Determine how many lines in the entries below include "icon". The reply should be that number and nothing else.

STORED DATA: Begin

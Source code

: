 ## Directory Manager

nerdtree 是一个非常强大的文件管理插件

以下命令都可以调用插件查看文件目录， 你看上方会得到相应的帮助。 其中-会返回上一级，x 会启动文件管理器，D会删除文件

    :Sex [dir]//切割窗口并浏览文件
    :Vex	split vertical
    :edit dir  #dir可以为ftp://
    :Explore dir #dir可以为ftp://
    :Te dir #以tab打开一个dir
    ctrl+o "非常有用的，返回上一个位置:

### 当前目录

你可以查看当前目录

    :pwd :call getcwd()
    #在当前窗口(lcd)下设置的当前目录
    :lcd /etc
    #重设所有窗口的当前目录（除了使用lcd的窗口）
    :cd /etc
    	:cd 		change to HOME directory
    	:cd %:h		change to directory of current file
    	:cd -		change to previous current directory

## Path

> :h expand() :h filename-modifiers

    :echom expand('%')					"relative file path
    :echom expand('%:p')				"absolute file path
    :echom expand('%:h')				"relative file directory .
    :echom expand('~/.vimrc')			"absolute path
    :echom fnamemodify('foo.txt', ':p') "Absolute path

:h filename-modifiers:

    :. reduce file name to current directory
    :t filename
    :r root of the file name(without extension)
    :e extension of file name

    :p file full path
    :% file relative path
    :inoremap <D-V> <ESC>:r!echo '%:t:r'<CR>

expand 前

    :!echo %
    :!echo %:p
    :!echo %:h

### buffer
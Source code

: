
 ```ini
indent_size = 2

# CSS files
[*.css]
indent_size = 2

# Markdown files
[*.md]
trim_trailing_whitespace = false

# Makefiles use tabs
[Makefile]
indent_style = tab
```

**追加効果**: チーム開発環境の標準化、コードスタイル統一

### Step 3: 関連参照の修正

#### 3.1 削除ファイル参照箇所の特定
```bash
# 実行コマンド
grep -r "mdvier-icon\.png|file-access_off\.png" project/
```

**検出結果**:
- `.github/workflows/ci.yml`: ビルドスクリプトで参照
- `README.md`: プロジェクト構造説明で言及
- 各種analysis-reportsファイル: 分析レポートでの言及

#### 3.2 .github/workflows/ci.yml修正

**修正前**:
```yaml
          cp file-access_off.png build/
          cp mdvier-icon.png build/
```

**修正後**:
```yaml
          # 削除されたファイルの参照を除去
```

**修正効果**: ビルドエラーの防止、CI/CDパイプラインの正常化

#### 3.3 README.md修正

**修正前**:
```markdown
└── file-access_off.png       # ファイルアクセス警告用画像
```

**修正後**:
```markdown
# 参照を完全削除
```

STORED DATA: End

**TASK SOLUTION**
2